- What you will do: The answer must be an exact transcription of the lines below from the first through the one containing "Последовательность действий алгоритма", with the pictures left out; please add nothing else.

- Dataset:
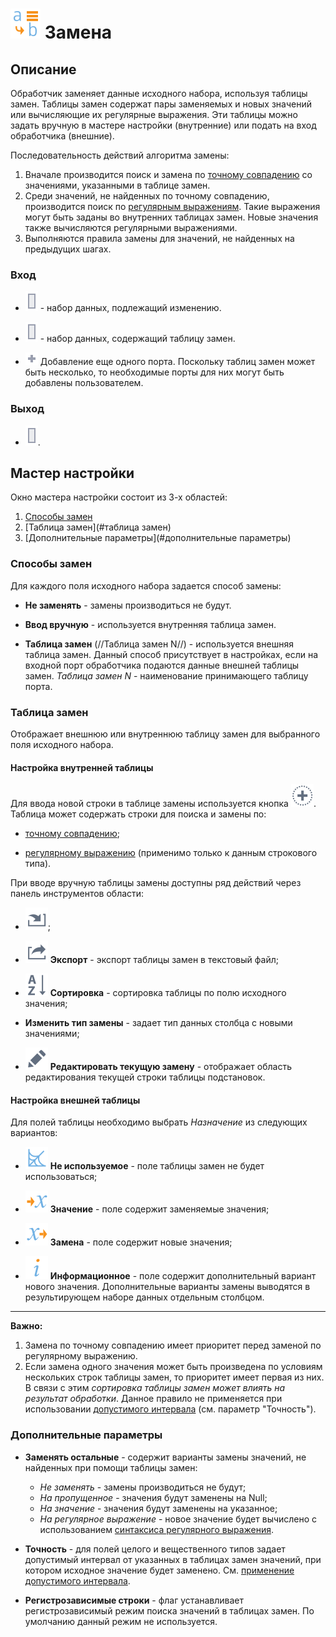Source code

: # ![](../../media/app/icons/vendors/replacecolumns.svg) Замена

## Описание

Обработчик заменяет данные исходного набора, используя таблицы замен. Таблицы замен содержат пары заменяемых и новых значений или вычисляющие их регулярные выражения. Эти таблицы можно задать вручную в мастере настройки (внутренние) или подать на вход обработчика (внешние).

Последовательность действий алгоритма замены:

 1. Вначале производится поиск и замена по [точному совпадению](./substitution/exact-match.md) со значениями, указанными в таблице замен.
 2. Среди значений, не найденных по точному совпадению, производится поиск по [регулярным выражениям](./substitution/regexp-match.md). Такие выражения могут быть заданы во внутренних таблицах замен. Новые значения также вычисляются регулярными выражениями.
 3. Выполняются правила замены для значений, не найденных на предыдущих шагах.

### Вход

* ![](../../media/app/icons/ports/output-table-inactive.svg) - набор данных, подлежащий изменению.

* ![](../../media/app/icons/ports/output-table-inactive.svg) - набор данных, содержащий таблицу замен.

* ![](../../media/app/icons/toolbar-18/add-inactive.svg) Добавление еще одного порта. Поскольку таблиц замен может быть несколько, то необходимые порты для них могут быть добавлены пользователем.

### Выход

* ![](../../media/app/icons/ports/output-table-inactive.svg).

## Мастер настройки

Окно мастера настройки состоит из 3-х областей:

 1. [Способы замен](#способы-замен)
 2. [Таблица замен](#таблица замен)
 3. [Дополнительные параметры](#дополнительные параметры)

### Способы замен

Для каждого поля исходного набора задается способ замены:

* **Не заменять** - замены производиться не будут.

* **Ввод вручную** - используется внутренняя таблица замен.

* **Таблица замен** (//Таблица замен N//) - используется внешняя таблица замен. Данный способ присутствует в настройках, если на входной порт обработчика подаются данные внешней таблицы замен. *Таблица замен N* - наименование принимающего таблицу порта.

### Таблица замен

Отображает внешнюю или внутреннюю таблицу замен для выбранного поля исходного набора.

#### Настройка внутренней таблицы

Для ввода новой строки в таблице замены используется кнопка ![](../../media/app/icons/toolbar-18/toolbar-18-27.svg). Таблица может содержать строки для поиска и замены по:

* [точному совпадению](./substitution/exact-match.md);

* [регулярному выражению](./substitution/regexp-match.md) (применимо только к данным строкового типа).

При вводе вручную таблицы замены доступны ряд действий через панель инструментов области:

* ![](../../media/app/icons/toolbar-18/toolbar-18-137.svg);

* ![](../../media/app/icons/toolbar-18/toolbar-18-41.svg) **Экспорт** - экспорт таблицы замен в текстовый файл;

* ![](../../media/app/icons/toolbar-18/toolbar-18-116.svg) **Сортировка** - сортировка таблицы по полю исходного значения;

* **Изменить тип замены** - задает тип данных столбца с новыми значениями;

* ![](../../media/app/icons/toolbar-18/toolbar-18-28.svg) **Редактировать текущую замену** - отображает область редактирования текущей строки таблицы подстановок.

#### Настройка внешней таблицы

Для полей таблицы необходимо выбрать *Назначение* из следующих вариантов:

* ![](../../media/app/processors/substitution-04.svg) **Не используемое** - поле таблицы замен не будет использоваться;

* ![](../../media/app/processors/substitution-09.svg) **Значение** - поле содержит заменяемые значения;

* ![](../../media/app/processors/substitution-08.svg) **Замена** - поле содержит новые значения;

* ![](../../media/app/processors/substitution-03.svg) **Информационное** - поле содержит дополнительный вариант нового значения. Дополнительные варианты замены выводятся в результирующем наборе данных отдельным столбцом.

--------

**Важно:**

1. Замена по точному совпадению имеет приоритет перед заменой по регулярному выражению.
2. Если замена одного значения может быть произведена по условиям нескольких строк таблицы замен, то приоритет имеет первая из них. В связи с этим *сортировка таблицы замен может влиять на результат обработки*. Данное правило не применяется при использовании [допустимого интервала](./substitution/exact-match.md#primenenie-dopustimogo-intervala) (см. параметр "Точность").

### Дополнительные параметры

* **Заменять остальные** - содержит варианты замены значений, не найденных при помощи таблицы замен:
  * *Не заменять* - замены производиться не будут;
  * *На пропущенное* - значения будут заменены на Null;
  * *На значение* - значения будут заменены на указанное;
  * *На регулярное выражение* - новое значение будет вычислено с использованием [синтаксиса регулярного выражения](./substitution/syntax-regexp.md).

* **Точность** - для полей целого и вещественного типов задает допустимый интервал от указанных в таблицах замен значений, при котором исходное значение будет заменено. См. [применение допустимого интервала](./substitution/exact-match.md).

* **Регистрозависимые строки** - флаг устанавливает регистрозависимый режим поиска значений в таблицах замен. По умолчанию данный режим не используется.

- Answer area:
Source code

: # ![](../../media/app/icons/vendors/replacecolumns.svg) Замена

## Описание

Обработчик заменяет данные исходного набора, используя таблицы замен. Таблицы замен содержат пары заменяемых и новых значений или вычисляющие их регулярные выражения. Эти таблицы можно задать вручную в мастере настройки (внутренние) или подать на вход обработчика (внешние).

Последовательность действий алгоритма замены:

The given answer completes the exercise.